> Exercise instructions
Output exactly the lines that run from the top of the entries to the line holding "There are seven", including both of those lines.

> Excerpts from a dataset

────────────────

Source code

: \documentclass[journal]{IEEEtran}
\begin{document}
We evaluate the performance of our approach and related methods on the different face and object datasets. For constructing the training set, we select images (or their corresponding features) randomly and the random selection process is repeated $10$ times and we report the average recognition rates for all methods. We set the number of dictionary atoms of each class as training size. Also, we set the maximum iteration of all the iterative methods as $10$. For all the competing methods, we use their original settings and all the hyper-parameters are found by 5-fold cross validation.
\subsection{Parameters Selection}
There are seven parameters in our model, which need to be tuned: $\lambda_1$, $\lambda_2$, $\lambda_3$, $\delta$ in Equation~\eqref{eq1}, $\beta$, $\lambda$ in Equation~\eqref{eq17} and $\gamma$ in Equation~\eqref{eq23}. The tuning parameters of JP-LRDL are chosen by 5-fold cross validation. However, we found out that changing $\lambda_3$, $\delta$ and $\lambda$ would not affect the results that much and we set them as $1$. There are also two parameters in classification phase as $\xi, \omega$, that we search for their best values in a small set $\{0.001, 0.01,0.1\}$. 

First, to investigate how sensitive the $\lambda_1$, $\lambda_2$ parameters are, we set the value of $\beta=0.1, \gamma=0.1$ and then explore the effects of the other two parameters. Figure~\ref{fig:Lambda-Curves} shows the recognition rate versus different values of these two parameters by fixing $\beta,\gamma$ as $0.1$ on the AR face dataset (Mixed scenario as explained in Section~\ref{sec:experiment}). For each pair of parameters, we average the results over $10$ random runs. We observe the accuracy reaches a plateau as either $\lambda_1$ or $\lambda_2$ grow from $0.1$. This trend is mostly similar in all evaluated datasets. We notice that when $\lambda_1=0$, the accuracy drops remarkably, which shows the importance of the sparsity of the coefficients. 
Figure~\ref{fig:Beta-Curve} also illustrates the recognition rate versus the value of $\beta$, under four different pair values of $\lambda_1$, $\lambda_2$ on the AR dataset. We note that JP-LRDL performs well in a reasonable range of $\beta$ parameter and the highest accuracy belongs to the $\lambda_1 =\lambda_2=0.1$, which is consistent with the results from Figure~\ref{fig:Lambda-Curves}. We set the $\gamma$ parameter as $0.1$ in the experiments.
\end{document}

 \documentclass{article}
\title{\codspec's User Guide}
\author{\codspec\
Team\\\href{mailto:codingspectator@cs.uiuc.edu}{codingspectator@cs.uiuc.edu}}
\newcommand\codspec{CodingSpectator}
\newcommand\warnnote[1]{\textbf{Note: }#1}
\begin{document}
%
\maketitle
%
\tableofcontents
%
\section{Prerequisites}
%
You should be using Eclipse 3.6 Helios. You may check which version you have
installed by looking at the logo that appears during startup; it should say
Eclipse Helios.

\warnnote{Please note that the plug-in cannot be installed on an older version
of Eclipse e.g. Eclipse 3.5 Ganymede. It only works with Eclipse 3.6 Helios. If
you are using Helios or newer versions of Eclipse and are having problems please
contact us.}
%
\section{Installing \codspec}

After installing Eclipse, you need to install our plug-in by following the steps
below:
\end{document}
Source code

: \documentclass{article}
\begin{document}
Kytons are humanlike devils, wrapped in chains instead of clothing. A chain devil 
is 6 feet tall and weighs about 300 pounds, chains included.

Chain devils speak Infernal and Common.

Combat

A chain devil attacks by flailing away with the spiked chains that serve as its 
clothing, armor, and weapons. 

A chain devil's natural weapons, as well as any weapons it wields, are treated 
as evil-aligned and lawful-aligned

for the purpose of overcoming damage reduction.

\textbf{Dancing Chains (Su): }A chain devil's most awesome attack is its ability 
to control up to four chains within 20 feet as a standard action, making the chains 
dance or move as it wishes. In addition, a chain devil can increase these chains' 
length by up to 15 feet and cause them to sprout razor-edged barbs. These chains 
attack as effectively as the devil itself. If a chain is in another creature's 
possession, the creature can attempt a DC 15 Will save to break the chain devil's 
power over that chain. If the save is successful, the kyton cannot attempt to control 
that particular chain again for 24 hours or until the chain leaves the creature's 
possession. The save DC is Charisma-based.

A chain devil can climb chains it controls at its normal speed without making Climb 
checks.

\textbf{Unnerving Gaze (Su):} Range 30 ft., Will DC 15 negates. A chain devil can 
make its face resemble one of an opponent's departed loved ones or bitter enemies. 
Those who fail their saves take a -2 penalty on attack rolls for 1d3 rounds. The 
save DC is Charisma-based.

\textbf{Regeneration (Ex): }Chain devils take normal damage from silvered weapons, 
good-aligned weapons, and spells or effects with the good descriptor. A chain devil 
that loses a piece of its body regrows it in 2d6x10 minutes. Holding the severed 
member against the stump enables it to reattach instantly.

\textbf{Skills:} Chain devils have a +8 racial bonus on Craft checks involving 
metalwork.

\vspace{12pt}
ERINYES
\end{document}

────────────────

> The completed task
Source code

: \documentclass[journal]{IEEEtran}
\begin{document}
We evaluate the performance of our approach and related methods on the different face and object datasets. For constructing the training set, we select images (or their corresponding features) randomly and the random selection process is repeated $10$ times and we report the average recognition rates for all methods. We set the number of dictionary atoms of each class as training size. Also, we set the maximum iteration of all the iterative methods as $10$. For all the competing methods, we use their original settings and all the hyper-parameters are found by 5-fold cross validation.
\subsection{Parameters Selection}
There are seven parameters in our model, which need to be tuned: $\lambda_1$, $\lambda_2$, $\lambda_3$, $\delta$ in Equation~\eqref{eq1}, $\beta$, $\lambda$ in Equation~\eqref{eq17} and $\gamma$ in Equation~\eqref{eq23}. The tuning parameters of JP-LRDL are chosen by 5-fold cross validation. However, we found out that changing $\lambda_3$, $\delta$ and $\lambda$ would not affect the results that much and we set them as $1$. There are also two parameters in classification phase as $\xi, \omega$, that we search for their best values in a small set $\{0.001, 0.01,0.1\}$. 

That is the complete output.